* [What is needed]
Could you repeat the entries below exactly, but only from the line with "align-items: center;" through the line with "1. **Progress Modal**: Dedicated", and without any picture?

* [Data shown]
Segment Open

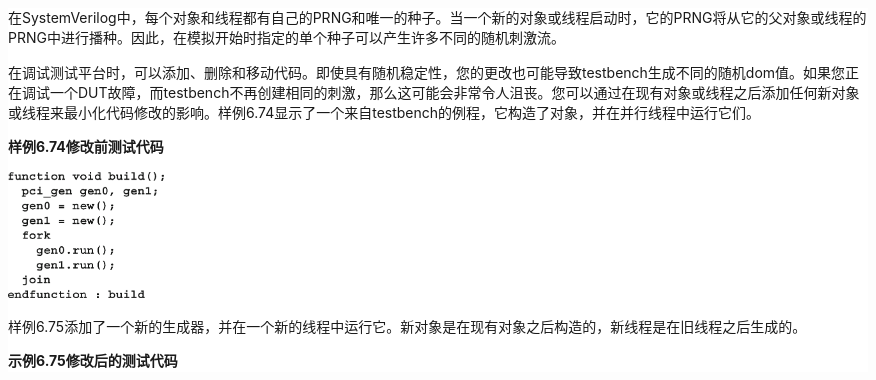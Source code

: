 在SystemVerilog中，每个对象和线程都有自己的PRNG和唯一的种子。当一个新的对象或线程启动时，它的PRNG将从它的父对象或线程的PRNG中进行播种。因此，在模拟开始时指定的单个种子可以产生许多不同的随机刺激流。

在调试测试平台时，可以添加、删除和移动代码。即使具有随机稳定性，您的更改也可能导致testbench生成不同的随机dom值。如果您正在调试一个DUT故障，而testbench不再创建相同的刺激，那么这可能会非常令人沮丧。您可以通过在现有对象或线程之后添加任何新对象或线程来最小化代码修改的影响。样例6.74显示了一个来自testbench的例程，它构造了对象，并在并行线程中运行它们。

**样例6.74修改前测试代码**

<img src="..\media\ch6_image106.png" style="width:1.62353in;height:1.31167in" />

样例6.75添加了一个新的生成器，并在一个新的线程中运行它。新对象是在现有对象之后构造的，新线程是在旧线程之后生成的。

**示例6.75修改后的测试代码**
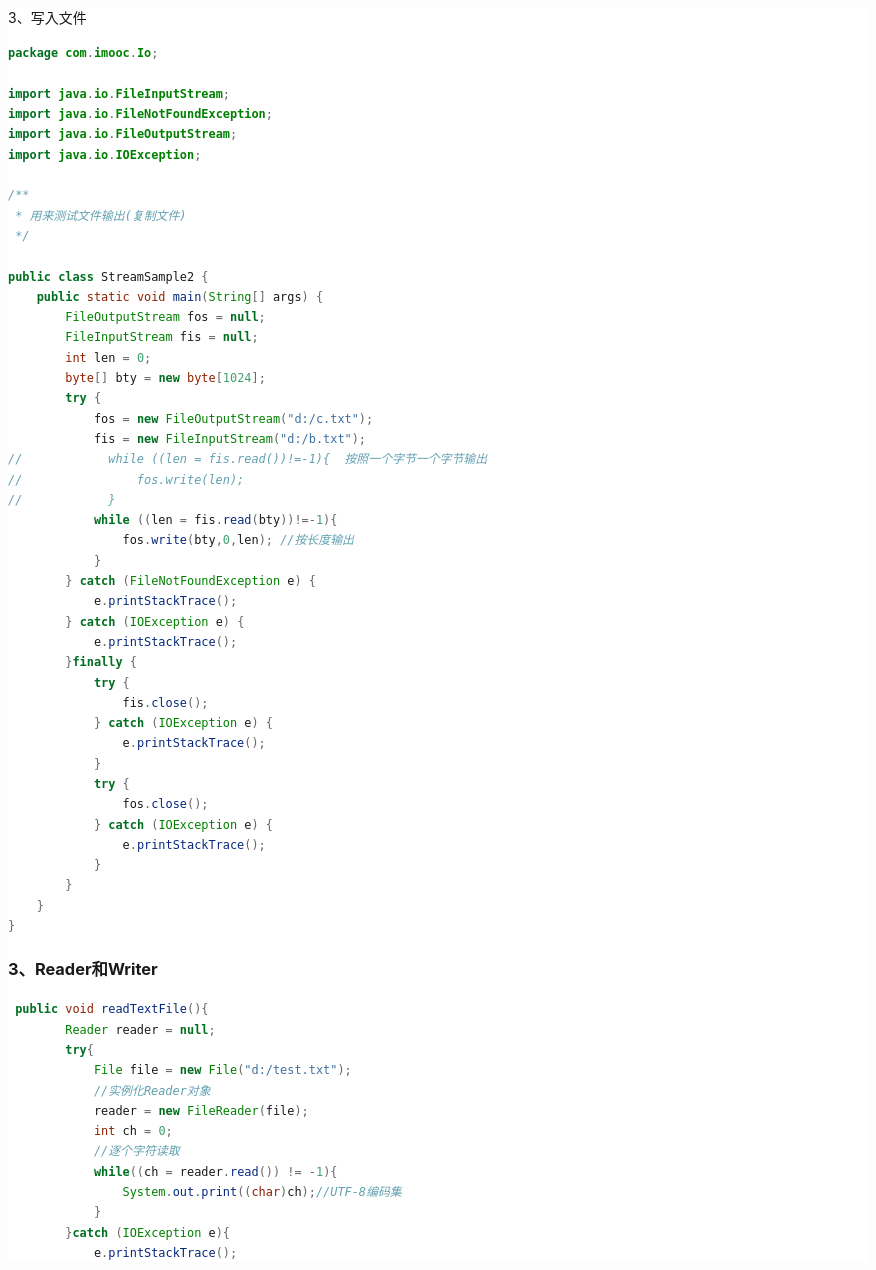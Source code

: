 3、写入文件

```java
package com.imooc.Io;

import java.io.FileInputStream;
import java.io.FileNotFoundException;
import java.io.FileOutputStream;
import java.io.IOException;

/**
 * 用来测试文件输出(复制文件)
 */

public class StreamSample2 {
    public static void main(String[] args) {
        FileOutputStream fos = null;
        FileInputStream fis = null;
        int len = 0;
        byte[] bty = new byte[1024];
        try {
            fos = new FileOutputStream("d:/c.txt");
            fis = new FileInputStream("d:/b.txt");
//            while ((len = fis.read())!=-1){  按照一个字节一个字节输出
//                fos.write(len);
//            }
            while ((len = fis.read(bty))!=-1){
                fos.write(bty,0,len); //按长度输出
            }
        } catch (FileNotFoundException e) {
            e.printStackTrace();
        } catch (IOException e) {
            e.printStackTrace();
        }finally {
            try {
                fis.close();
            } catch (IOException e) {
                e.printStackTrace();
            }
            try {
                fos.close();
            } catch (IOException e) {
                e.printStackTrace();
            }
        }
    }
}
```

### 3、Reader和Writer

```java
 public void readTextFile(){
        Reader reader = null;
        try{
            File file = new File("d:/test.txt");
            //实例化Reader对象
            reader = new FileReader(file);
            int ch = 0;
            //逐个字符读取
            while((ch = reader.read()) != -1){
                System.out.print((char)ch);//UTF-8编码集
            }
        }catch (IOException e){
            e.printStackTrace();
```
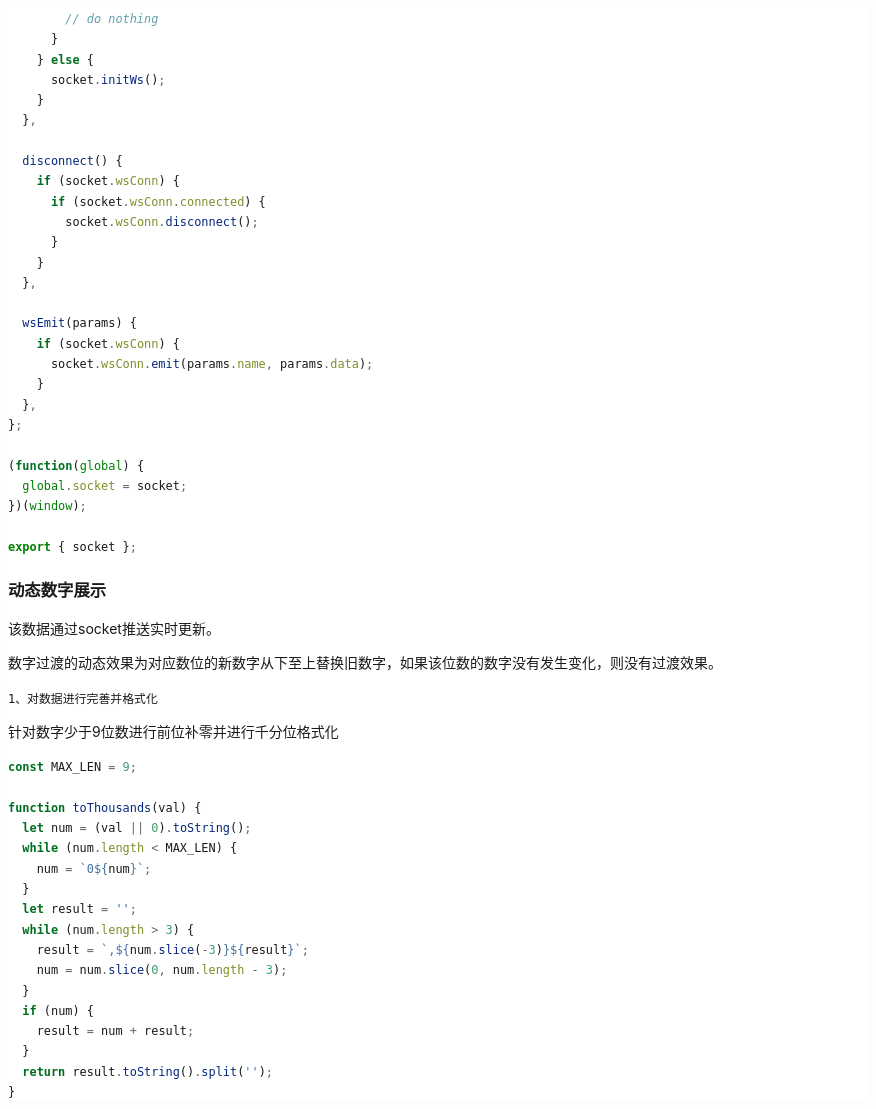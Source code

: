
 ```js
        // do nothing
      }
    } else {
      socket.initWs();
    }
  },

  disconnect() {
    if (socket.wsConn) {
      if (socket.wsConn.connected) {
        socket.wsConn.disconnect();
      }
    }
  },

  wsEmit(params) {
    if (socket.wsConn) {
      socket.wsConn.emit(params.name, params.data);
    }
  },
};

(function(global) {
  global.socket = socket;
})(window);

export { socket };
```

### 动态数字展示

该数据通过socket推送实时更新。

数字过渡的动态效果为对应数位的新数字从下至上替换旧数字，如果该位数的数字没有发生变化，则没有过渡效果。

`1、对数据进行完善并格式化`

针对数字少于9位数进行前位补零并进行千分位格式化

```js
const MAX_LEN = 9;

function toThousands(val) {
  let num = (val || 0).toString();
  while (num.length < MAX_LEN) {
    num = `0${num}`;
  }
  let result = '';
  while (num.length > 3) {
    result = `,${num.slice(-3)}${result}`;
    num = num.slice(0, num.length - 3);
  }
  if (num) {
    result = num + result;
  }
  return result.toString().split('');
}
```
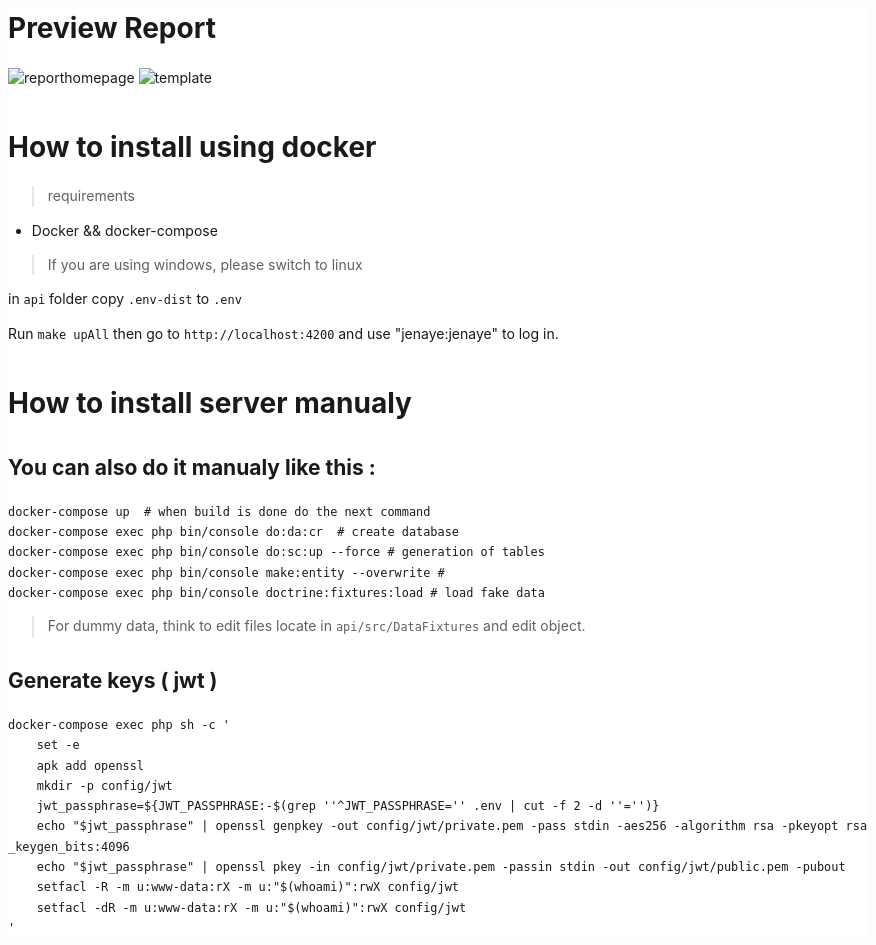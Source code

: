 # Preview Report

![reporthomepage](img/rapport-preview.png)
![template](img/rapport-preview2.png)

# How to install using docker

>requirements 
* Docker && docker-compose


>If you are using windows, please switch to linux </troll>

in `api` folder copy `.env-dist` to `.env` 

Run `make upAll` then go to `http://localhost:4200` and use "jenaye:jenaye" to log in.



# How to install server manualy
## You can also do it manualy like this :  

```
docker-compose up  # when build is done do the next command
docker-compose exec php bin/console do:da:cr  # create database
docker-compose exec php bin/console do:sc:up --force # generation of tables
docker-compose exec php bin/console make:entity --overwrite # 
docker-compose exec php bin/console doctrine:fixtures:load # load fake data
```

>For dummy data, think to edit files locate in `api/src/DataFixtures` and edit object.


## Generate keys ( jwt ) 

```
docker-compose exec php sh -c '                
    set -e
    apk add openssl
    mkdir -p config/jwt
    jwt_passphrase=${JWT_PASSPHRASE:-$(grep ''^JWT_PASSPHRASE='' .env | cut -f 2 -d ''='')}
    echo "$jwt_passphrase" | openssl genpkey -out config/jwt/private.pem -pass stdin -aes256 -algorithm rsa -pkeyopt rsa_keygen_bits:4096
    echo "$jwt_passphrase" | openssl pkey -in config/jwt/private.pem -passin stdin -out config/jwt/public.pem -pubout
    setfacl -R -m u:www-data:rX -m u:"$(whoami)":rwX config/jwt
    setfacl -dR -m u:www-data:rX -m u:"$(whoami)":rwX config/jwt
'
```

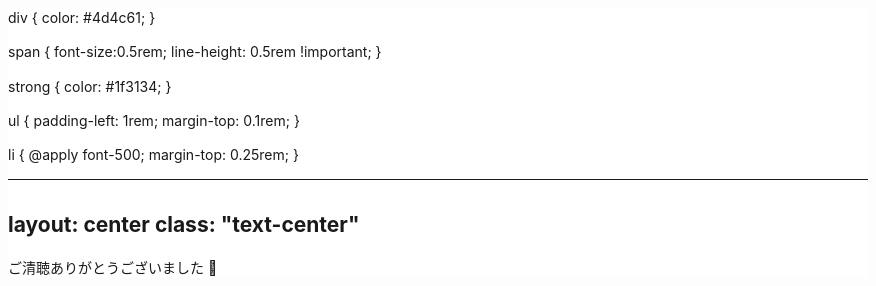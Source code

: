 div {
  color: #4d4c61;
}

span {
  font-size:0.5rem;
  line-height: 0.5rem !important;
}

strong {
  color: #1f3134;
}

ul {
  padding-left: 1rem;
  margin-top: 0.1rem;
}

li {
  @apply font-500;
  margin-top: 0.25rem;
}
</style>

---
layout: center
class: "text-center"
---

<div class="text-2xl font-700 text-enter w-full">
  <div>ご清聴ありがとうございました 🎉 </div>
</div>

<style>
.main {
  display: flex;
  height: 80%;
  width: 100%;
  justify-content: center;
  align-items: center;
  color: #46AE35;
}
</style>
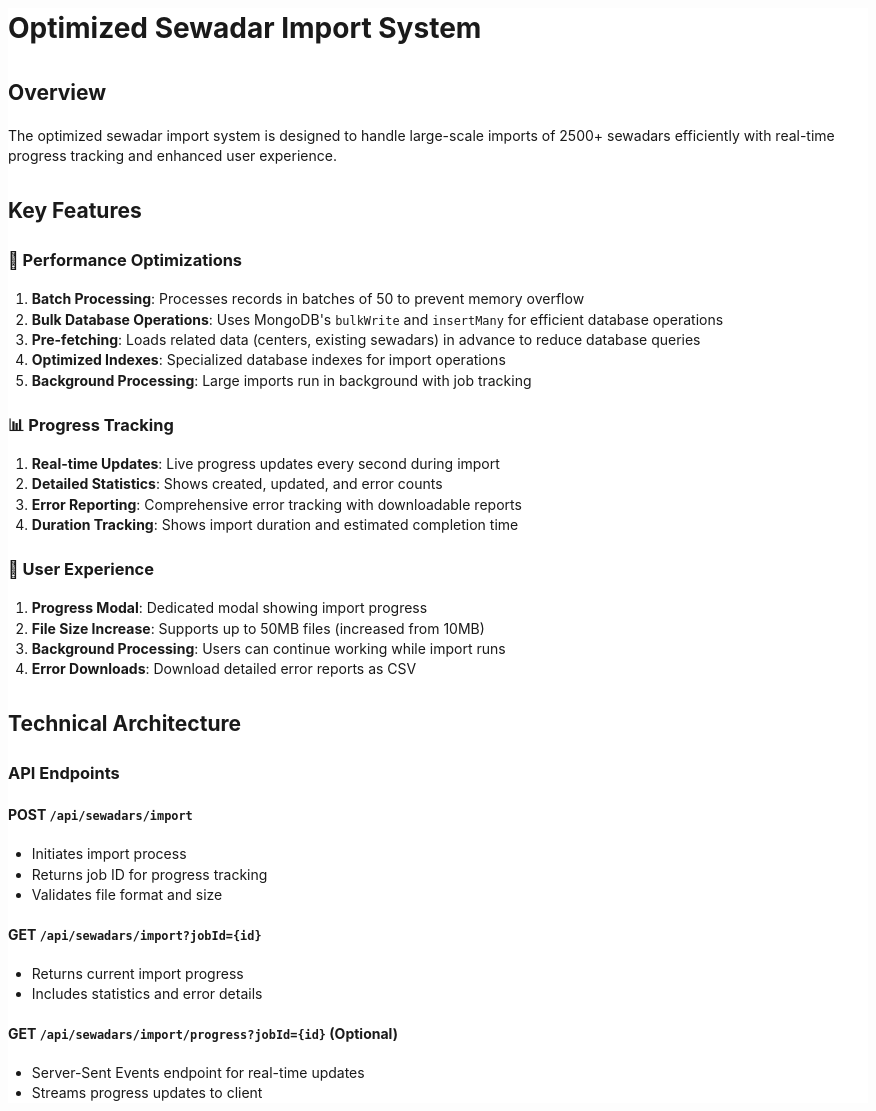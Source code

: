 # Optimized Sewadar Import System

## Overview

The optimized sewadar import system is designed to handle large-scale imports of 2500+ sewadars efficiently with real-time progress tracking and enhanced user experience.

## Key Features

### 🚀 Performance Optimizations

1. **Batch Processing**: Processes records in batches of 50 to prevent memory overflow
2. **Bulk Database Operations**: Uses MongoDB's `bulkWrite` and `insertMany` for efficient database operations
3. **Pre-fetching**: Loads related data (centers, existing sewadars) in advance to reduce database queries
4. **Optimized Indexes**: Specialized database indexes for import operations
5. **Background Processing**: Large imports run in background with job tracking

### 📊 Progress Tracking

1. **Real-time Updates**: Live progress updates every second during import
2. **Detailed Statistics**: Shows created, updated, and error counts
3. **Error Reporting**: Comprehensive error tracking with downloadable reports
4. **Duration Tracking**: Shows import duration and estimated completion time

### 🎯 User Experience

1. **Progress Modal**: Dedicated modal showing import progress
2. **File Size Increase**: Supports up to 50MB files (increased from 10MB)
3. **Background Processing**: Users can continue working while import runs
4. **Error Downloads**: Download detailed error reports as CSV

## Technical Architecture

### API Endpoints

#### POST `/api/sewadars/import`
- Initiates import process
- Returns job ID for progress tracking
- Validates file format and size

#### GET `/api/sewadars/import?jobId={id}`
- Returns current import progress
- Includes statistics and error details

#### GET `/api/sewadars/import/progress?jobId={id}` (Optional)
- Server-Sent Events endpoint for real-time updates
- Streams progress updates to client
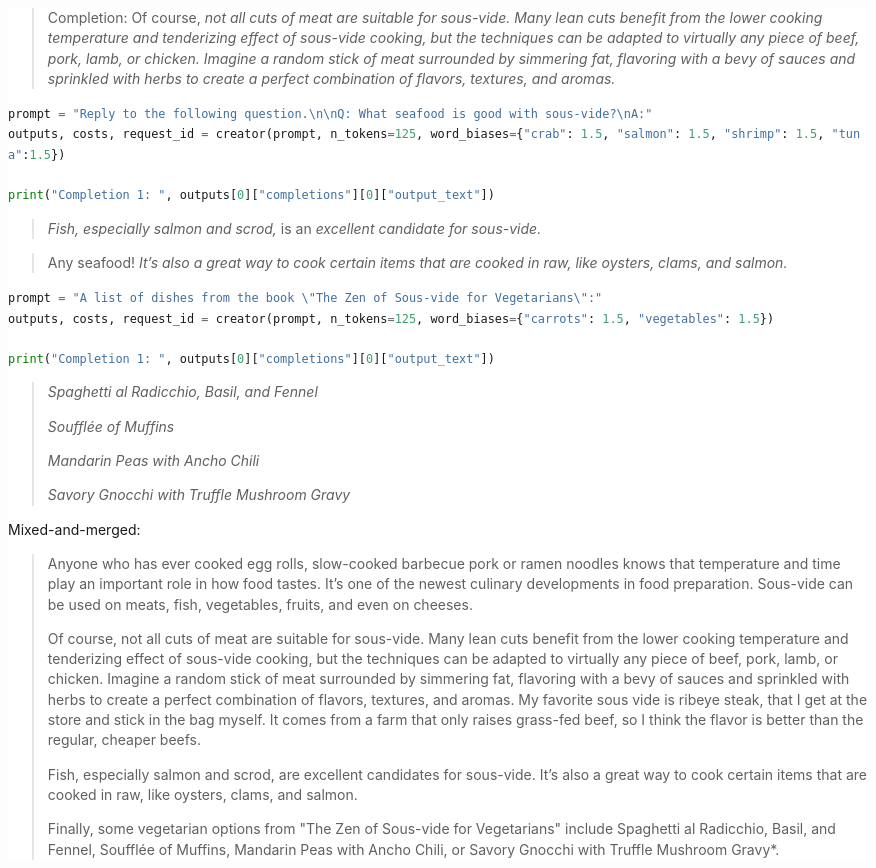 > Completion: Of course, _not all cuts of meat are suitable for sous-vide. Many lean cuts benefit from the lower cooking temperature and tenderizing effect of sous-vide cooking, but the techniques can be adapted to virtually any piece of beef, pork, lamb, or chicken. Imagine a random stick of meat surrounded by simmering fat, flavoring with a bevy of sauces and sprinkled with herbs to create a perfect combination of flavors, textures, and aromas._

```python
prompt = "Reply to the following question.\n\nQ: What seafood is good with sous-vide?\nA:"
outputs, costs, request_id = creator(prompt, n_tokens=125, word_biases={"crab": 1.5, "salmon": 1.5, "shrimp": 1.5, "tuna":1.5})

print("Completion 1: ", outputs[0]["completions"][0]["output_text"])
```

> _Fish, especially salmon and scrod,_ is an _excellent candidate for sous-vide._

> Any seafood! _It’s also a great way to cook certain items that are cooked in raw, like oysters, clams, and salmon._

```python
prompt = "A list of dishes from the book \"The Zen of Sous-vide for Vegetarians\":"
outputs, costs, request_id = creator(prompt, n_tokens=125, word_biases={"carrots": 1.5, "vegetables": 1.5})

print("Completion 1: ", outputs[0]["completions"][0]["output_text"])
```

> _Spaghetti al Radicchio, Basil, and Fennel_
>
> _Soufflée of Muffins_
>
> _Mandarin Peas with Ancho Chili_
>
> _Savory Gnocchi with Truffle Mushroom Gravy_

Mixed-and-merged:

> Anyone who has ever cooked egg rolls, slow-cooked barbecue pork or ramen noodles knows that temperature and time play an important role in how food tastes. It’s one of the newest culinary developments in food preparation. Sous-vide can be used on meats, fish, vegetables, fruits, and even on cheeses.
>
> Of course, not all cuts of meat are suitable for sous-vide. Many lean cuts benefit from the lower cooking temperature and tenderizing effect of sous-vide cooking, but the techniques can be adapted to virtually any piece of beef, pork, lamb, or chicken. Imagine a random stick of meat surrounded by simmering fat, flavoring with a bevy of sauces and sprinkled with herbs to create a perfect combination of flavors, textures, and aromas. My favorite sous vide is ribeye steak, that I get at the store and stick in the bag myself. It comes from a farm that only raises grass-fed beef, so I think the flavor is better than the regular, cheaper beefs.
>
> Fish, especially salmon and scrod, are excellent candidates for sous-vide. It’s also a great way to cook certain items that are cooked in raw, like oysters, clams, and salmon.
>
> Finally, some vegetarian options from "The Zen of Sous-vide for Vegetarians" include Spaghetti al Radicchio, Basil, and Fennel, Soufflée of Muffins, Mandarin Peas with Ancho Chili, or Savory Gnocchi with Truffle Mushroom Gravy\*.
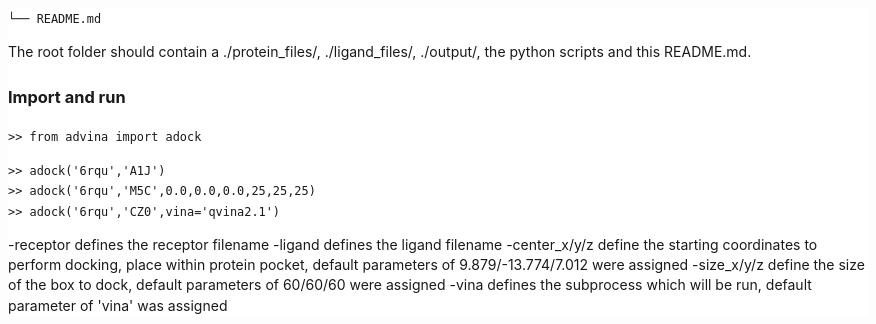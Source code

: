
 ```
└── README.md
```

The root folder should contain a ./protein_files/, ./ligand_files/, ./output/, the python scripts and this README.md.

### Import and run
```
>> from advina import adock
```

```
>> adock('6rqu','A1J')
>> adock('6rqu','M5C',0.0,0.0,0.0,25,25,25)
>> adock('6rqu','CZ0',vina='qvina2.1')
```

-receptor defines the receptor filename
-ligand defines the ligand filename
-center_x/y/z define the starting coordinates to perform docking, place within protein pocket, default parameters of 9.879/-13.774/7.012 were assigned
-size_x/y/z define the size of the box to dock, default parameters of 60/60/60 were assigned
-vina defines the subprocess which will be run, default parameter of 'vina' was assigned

Segment Closed

* [Answer area]
  align-items: center;
  color: #46AE35;
}
</style>
Source code

: # Optimized Sewadar Import System

## Overview

The optimized sewadar import system is designed to handle large-scale imports of 2500+ sewadars efficiently with real-time progress tracking and enhanced user experience.

## Key Features

### 🚀 Performance Optimizations

1. **Batch Processing**: Processes records in batches of 50 to prevent memory overflow
2. **Bulk Database Operations**: Uses MongoDB's `bulkWrite` and `insertMany` for efficient database operations
3. **Pre-fetching**: Loads related data (centers, existing sewadars) in advance to reduce database queries
4. **Optimized Indexes**: Specialized database indexes for import operations
5. **Background Processing**: Large imports run in background with job tracking

### 📊 Progress Tracking

1. **Real-time Updates**: Live progress updates every second during import
2. **Detailed Statistics**: Shows created, updated, and error counts
3. **Error Reporting**: Comprehensive error tracking with downloadable reports
4. **Duration Tracking**: Shows import duration and estimated completion time

### 🎯 User Experience

1. **Progress Modal**: Dedicated modal showing import progress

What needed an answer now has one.